Due to the rapid increase of new chemicals released into the market (approximately 3,000 annually)4, the Registration, Evaluation, Authorization and restriction of Chemicals (REACH) reported that 90,000 vertebrate animals are employed annually in toxicity testing in Europe alone.5 While most toxicology studies are performed by exposing animals to high-dose concentrations and tracking toxic responses to substances, in many cases, these animal studies don’t effectively replicate reactions in humans.2,6 This is either due to interspecies differences metabolising the substance or inability to test multiple drug-to-drug interactions due to high–cost and animal availability. 6 These disparities increase the possibility of adverse reactions in humans and this is why environmental and toxicological organisations are seeking to employ human cell models to minimise the potential morbidity and mortality from pulmonary disease with novel approaches to toxicity screening.2,6
Newcells’ lung 3-D in vitro model is being designed to increase the available testing capacity of ethical and cost-effective replacements for ineffective animal models and to aid industry in more extensively testing for pulmonary toxicity.
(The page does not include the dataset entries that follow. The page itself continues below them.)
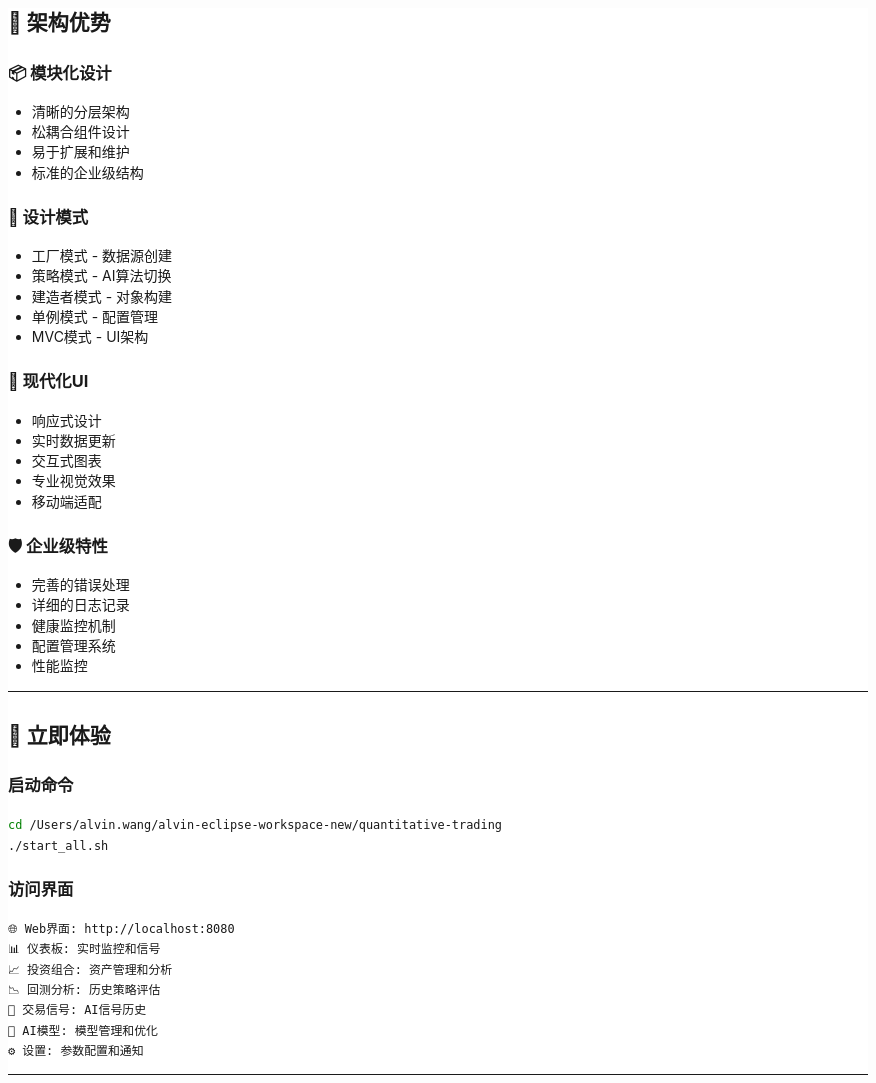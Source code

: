 ## 🎨 **架构优势**

### **📦 模块化设计**
- 清晰的分层架构
- 松耦合组件设计
- 易于扩展和维护
- 标准的企业级结构

### **🔧 设计模式**
- 工厂模式 - 数据源创建
- 策略模式 - AI算法切换
- 建造者模式 - 对象构建
- 单例模式 - 配置管理
- MVC模式 - UI架构

### **🎨 现代化UI**
- 响应式设计
- 实时数据更新
- 交互式图表
- 专业视觉效果
- 移动端适配

### **🛡️ 企业级特性**
- 完善的错误处理
- 详细的日志记录
- 健康监控机制
- 配置管理系统
- 性能监控

---

## 🎯 **立即体验**

### **启动命令**
```bash
cd /Users/alvin.wang/alvin-eclipse-workspace-new/quantitative-trading
./start_all.sh
```

### **访问界面**
```
🌐 Web界面: http://localhost:8080
📊 仪表板: 实时监控和信号
📈 投资组合: 资产管理和分析
📉 回测分析: 历史策略评估
🔔 交易信号: AI信号历史
🧠 AI模型: 模型管理和优化
⚙️ 设置: 参数配置和通知
```

---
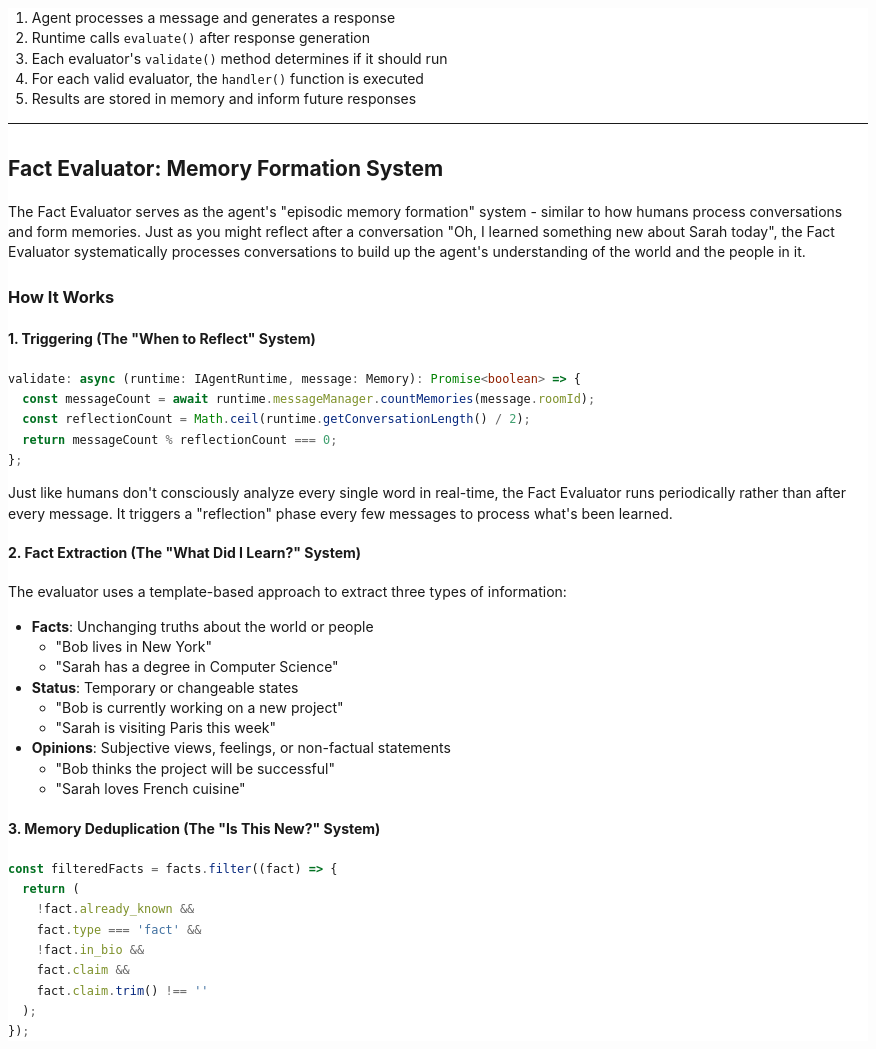 1. Agent processes a message and generates a response
2. Runtime calls `evaluate()` after response generation
3. Each evaluator's `validate()` method determines if it should run
4. For each valid evaluator, the `handler()` function is executed
5. Results are stored in memory and inform future responses

---

## Fact Evaluator: Memory Formation System

The Fact Evaluator serves as the agent's "episodic memory formation" system - similar to how humans process conversations and form memories. Just as you might reflect after a conversation "Oh, I learned something new about Sarah today", the Fact Evaluator systematically processes conversations to build up the agent's understanding of the world and the people in it.

### How It Works

#### 1. Triggering (The "When to Reflect" System)

```typescript
validate: async (runtime: IAgentRuntime, message: Memory): Promise<boolean> => {
  const messageCount = await runtime.messageManager.countMemories(message.roomId);
  const reflectionCount = Math.ceil(runtime.getConversationLength() / 2);
  return messageCount % reflectionCount === 0;
};
```

Just like humans don't consciously analyze every single word in real-time, the Fact Evaluator runs periodically rather than after every message. It triggers a "reflection" phase every few messages to process what's been learned.

#### 2. Fact Extraction (The "What Did I Learn?" System)

The evaluator uses a template-based approach to extract three types of information:

- **Facts**: Unchanging truths about the world or people
  - "Bob lives in New York"
  - "Sarah has a degree in Computer Science"
- **Status**: Temporary or changeable states
  - "Bob is currently working on a new project"
  - "Sarah is visiting Paris this week"
- **Opinions**: Subjective views, feelings, or non-factual statements
  - "Bob thinks the project will be successful"
  - "Sarah loves French cuisine"

#### 3. Memory Deduplication (The "Is This New?" System)

```typescript
const filteredFacts = facts.filter((fact) => {
  return (
    !fact.already_known &&
    fact.type === 'fact' &&
    !fact.in_bio &&
    fact.claim &&
    fact.claim.trim() !== ''
  );
});
```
- Drug-Induced Pulmonary Toxicity: Practice Essentials, Background, Pathophysiology [Internet]. [cited 2020 Feb 6]. Available from: https://emedicine.medscape.com/article/1343451-overview
- Schwaiblmair M, Behr W, Haeckel T, Märkl B, Foerg W, Berghaus T. Drug Induced Interstitial Lung Disease. Vol. 6, The Open Respiratory Medicine Journal. 2012.
- Ellis SJ, Cleverley JR, Müller NL. Drug-Induced Lung Disease. Am J Roentgenol [Internet]. 2000 Oct [cited 2020 Feb 6];175(4):1019–24. Available from: http://www.ajronline.org/doi/10.2214/ajr.175.4.1751019
- Bengtsson BMI. Global Trends – Threats or Challenges to Future Food Security and Food Safety. In: Agricultural Research at the Crossroads [Internet]. CRC Press; 2018 [cited 2020 Feb 7]. p. 97. Available from: https://books.google.co.uk/books?id=gJWwDwAAQBAJ&printsec=frontcover#v=onepage&q&f=false
- Rovida C, Hartung T. Re-evaluation of animal numbers and costs for in vivo tests to accomplish REACH legislation requirements for chemicals – A report by the transatlantic think tank for toxicology (t4). ALTEX. 2009;26(3):187–208.
- Krewski D, Acosta D, Andersen M, Anderson H, Bailar JC, Boekelheide K, et al. Toxicity testing in the 21st century: A vision and a strategy. Vol. 13, Journal of Toxicology and Environmental Health – Part B: Critical Reviews. 2010. p. 51–138.